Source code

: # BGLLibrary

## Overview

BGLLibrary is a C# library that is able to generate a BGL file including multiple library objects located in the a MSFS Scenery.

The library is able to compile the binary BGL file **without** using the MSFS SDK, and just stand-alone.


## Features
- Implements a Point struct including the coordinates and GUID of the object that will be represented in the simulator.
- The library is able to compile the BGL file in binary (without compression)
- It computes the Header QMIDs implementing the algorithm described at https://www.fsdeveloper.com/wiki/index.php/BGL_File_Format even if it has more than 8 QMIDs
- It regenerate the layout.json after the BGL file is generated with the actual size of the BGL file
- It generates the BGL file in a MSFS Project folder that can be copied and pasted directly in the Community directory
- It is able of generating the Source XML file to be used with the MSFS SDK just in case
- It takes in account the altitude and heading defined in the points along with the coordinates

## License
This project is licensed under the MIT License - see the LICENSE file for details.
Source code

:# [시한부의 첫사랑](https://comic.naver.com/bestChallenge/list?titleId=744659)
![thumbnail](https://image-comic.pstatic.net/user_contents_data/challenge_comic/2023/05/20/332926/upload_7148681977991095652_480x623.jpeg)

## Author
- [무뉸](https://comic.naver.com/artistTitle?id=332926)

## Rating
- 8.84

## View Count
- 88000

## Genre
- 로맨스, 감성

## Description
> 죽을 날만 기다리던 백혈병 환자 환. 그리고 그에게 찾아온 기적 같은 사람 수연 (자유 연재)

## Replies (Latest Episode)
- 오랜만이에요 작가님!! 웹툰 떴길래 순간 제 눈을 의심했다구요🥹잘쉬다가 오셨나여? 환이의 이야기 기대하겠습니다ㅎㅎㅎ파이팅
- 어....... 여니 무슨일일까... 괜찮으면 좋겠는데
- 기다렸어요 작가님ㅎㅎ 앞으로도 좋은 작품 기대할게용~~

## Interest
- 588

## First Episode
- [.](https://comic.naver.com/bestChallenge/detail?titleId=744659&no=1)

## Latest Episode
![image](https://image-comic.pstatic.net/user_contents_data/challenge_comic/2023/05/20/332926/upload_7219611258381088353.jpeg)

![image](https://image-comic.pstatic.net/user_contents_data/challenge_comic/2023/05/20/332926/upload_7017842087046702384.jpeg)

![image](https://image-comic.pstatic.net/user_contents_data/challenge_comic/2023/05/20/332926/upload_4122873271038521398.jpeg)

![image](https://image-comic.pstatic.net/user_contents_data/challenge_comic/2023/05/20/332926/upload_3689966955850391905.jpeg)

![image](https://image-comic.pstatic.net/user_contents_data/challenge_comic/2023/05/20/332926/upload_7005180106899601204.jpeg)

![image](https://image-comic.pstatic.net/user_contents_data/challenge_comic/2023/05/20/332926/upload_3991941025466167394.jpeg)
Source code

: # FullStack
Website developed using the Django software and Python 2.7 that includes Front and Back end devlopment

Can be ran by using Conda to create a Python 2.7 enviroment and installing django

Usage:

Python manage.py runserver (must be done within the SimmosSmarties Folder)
....
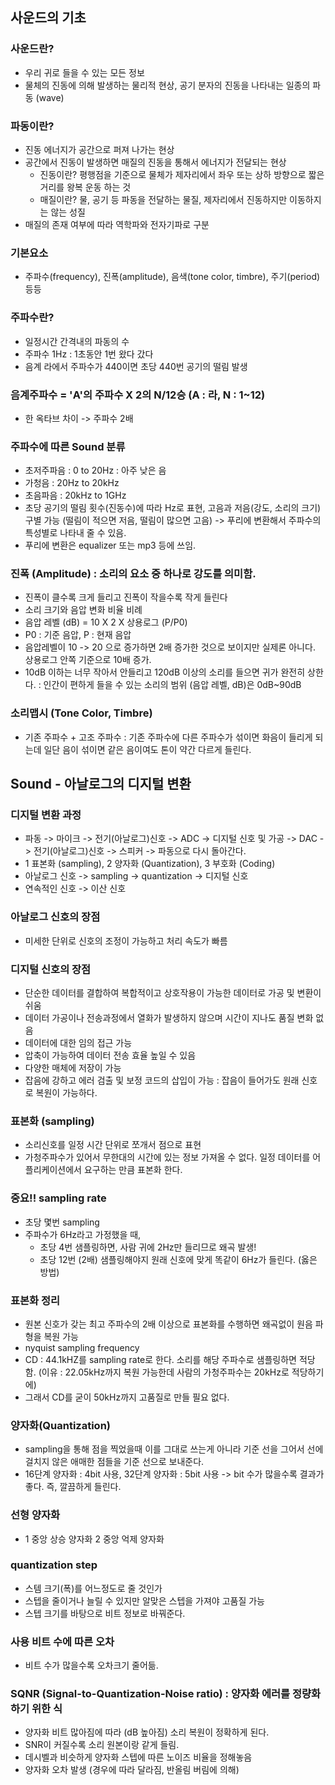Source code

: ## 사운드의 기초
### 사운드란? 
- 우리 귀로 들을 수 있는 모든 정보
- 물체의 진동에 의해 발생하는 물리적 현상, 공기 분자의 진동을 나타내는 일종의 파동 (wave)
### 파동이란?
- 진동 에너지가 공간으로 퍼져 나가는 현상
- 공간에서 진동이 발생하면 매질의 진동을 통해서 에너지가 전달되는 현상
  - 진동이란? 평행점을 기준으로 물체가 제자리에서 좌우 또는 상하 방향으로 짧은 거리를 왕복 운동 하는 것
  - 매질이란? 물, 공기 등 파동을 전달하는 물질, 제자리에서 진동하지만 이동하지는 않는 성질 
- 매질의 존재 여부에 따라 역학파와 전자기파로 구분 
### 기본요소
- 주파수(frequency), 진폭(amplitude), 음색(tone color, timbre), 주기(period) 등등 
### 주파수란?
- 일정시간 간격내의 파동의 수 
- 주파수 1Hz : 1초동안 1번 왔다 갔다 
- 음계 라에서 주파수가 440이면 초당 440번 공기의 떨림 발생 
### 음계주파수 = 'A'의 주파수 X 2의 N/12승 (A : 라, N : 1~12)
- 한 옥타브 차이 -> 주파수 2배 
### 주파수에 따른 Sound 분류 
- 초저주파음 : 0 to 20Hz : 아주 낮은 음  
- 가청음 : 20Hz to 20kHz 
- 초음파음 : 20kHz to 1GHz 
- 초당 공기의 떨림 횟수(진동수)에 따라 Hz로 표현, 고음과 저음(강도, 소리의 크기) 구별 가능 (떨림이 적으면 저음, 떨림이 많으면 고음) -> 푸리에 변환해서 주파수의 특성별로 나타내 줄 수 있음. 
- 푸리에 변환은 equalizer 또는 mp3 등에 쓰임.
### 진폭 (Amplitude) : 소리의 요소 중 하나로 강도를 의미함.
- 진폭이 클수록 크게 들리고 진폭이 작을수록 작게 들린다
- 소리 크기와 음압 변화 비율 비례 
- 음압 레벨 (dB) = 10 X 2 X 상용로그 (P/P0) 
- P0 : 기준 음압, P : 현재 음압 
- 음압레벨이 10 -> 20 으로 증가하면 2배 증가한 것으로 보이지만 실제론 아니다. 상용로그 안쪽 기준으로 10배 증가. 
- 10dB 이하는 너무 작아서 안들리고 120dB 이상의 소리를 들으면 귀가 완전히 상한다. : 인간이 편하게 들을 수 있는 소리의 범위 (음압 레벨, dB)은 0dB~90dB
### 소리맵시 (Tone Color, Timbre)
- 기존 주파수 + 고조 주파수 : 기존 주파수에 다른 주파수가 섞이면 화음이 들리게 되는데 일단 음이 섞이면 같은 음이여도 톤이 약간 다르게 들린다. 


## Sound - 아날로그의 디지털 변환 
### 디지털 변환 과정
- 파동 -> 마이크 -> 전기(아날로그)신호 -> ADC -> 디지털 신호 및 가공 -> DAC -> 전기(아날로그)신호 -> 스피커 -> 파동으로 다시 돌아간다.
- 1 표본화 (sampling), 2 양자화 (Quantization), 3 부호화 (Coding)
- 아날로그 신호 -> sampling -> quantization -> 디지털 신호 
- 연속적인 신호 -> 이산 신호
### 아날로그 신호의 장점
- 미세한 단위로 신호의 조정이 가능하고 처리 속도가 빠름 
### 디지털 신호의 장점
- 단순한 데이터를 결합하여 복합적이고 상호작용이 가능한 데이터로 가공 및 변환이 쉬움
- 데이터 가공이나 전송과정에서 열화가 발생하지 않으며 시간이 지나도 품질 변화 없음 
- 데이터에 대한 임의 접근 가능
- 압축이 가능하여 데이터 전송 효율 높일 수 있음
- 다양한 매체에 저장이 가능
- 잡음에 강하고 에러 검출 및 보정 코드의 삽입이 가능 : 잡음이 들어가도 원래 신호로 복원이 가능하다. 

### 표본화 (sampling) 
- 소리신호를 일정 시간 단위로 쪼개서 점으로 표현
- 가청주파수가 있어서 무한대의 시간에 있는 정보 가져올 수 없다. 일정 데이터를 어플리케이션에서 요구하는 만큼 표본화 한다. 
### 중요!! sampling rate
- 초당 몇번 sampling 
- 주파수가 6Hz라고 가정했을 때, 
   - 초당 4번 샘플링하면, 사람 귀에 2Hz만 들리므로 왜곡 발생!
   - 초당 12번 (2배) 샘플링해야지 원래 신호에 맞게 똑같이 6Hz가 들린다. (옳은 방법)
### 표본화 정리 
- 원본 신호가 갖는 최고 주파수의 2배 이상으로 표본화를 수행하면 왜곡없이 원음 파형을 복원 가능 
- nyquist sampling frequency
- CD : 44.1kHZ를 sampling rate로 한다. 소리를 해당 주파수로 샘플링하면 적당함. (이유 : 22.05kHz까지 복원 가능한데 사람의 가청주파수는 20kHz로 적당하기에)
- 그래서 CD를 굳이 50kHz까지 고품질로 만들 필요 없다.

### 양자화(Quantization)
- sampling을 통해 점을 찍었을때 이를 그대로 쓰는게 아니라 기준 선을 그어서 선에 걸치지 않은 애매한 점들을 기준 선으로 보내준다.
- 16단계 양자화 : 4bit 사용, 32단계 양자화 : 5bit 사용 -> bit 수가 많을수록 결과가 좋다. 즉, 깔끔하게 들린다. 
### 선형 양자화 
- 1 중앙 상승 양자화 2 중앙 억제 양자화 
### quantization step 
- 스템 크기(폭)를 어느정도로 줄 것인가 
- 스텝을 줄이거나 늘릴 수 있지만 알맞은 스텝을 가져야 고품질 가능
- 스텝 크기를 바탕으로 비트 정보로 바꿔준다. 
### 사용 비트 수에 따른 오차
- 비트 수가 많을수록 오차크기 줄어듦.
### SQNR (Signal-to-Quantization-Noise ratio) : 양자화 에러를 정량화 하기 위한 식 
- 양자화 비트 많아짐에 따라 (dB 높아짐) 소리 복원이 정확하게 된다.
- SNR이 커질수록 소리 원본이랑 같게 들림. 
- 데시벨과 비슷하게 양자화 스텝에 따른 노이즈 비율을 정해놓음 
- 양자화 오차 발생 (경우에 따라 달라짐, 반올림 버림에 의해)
....
Task brief: All lines in the data above from the one with "- 초당 4번 샘플링하면, 사람 귀에 2Hz만 들리므로 왜곡 발생!" through the one with "- 16단계 양자화 : 4bit" must be repeated exactly, and no others.

Solved problem:
   - 초당 4번 샘플링하면, 사람 귀에 2Hz만 들리므로 왜곡 발생!
   - 초당 12번 (2배) 샘플링해야지 원래 신호에 맞게 똑같이 6Hz가 들린다. (옳은 방법)
### 표본화 정리 
- 원본 신호가 갖는 최고 주파수의 2배 이상으로 표본화를 수행하면 왜곡없이 원음 파형을 복원 가능 
- nyquist sampling frequency
- CD : 44.1kHZ를 sampling rate로 한다. 소리를 해당 주파수로 샘플링하면 적당함. (이유 : 22.05kHz까지 복원 가능한데 사람의 가청주파수는 20kHz로 적당하기에)
- 그래서 CD를 굳이 50kHz까지 고품질로 만들 필요 없다.

### 양자화(Quantization)
- sampling을 통해 점을 찍었을때 이를 그대로 쓰는게 아니라 기준 선을 그어서 선에 걸치지 않은 애매한 점들을 기준 선으로 보내준다.
- 16단계 양자화 : 4bit 사용, 32단계 양자화 : 5bit 사용 -> bit 수가 많을수록 결과가 좋다. 즉, 깔끔하게 들린다. 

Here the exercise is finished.